________________ CM . . . . Volume XV Number 22. . . .June 26, 2009


Timberwolf Tracks. (Orca Echoes: Howling Timberwolves).

Sigmund Brouwer. Illustrated by Graham Ross.
Victoria, BC: Orca, 2009.
61 pp., pbk., $6.95.
ISBN 978-1-55143-734-7.

Grades 2-5 / Ages 7-10.

Review by Jonine Bergen.

** /4



"Guys," Tom said. "What's up?"

"Getting ready for the Wassabee," Stu answered. Stu said to Johnny, "I'm so great, I'm jealous of myself."

"Not good enough."

"When I was born, I was so surprised, I didn't talk for a year."

"Nope," Johnny said. "Still not good enough."

"I stopped to think and forgot to get started again."

Tom began to frown. "This is getting ready for the Wassabee?"
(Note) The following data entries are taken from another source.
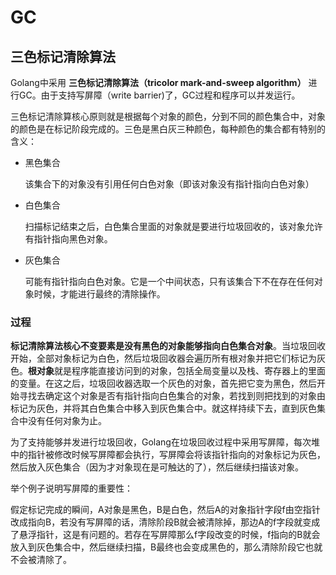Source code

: # GC

## 三色标记清除算法

Golang中采用 **三色标记清除算法（tricolor mark-and-sweep algorithm）** 进行GC。由于支持写屏障（write barrier)了，GC过程和程序可以并发运行。

三色标记清除算核心原则就是根据每个对象的颜色，分到不同的颜色集合中，对象的颜色是在标记阶段完成的。三色是黑白灰三种颜色，每种颜色的集合都有特别的含义：

- 黑色集合
    
    该集合下的对象没有引用任何白色对象（即该对象没有指针指向白色对象）
- 白色集合
    
    扫描标记结束之后，白色集合里面的对象就是要进行垃圾回收的，该对象允许有指针指向黑色对象。
- 灰色集合
    
    可能有指针指向白色对象。它是一个中间状态，只有该集合下不在存在任何对象时候，才能进行最终的清除操作。


### 过程

**标记清除算法核心不变要素是没有黑色的对象能够指向白色集合对象**。当垃圾回收开始，全部对象标记为白色，然后垃圾回收器会遍历所有根对象并把它们标记为灰色。**根对象**就是程序能直接访问到的对象，包括全局变量以及栈、寄存器上的里面的变量。在这之后，垃圾回收器选取一个灰色的对象，首先把它变为黑色，然后开始寻找去确定这个对象是否有指针指向白色集合的对象，若找到则把找到的对象由标记为灰色，并将其白色集合中移入到灰色集合中。就这样持续下去，直到灰色集合中没有任何对象为止。

为了支持能够并发进行垃圾回收，Golang在垃圾回收过程中采用写屏障，每次堆中的指针被修改时候写屏障都会执行，写屏障会将该指针指向的对象标记为灰色，然后放入灰色集合（因为才对象现在是可触达的了），然后继续扫描该对象。

举个例子说明写屏障的重要性：

假定标记完成的瞬间，A对象是黑色，B是白色，然后A的对象指针字段f由空指针改成指向B，若没有写屏障的话，清除阶段B就会被清除掉，那边A的f字段就变成了悬浮指针，这是有问题的。若存在写屏障那么f字段改变的时候，f指向的B就会放入到灰色集合中，然后继续扫描，B最终也会变成黑色的，那么清除阶段它也就不会被清除了。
"Yes," Johnny said, "how about this, Stu? Four out of three people have trouble with fractions."

"Huh?" Tom said.


If, like Tom, you responded "Huh?" after reading the quote above, you will want to look for an earlier book in the "Timberwolves" series to familiarize yourself with Johnny, Stu, Tom and the Timberwolves before continuing. If you thought, "They are at it again," this is the book for you. Though Timberwolf Tracks can work as a stand-alone, it will be appreciated more with some time spent with the boys in one of the earlier books (Timberwolf Challenge, Timberwolf Chase, Timberwolf Hunt, Timberwolf Revenge and Timberwolf Trap). More than any of the five earlier books in the series, Timberwolf Tracks relies on the reader's being familiar with Johnny's and Tom's prankster humour.

internal art     Now that Tom is accustomed to living in Howling and playing on the Howling Timberwolves hockey team, it is time to start training for the most important trophy in town known simply as the Wassabee. The Wassabee is the annual fathers-against-sons hockey game played outside on Lake Wassabee. But the Wassabee is far more than just a hockey game. The fathers and sons go on an overnight road trip to play the game, and, on the road, anything is possible. The Wassabee is won by the team with the most points. The fun part, however, is there are two ways to get points: scoring goals, and scoring jokes. Let the games begin.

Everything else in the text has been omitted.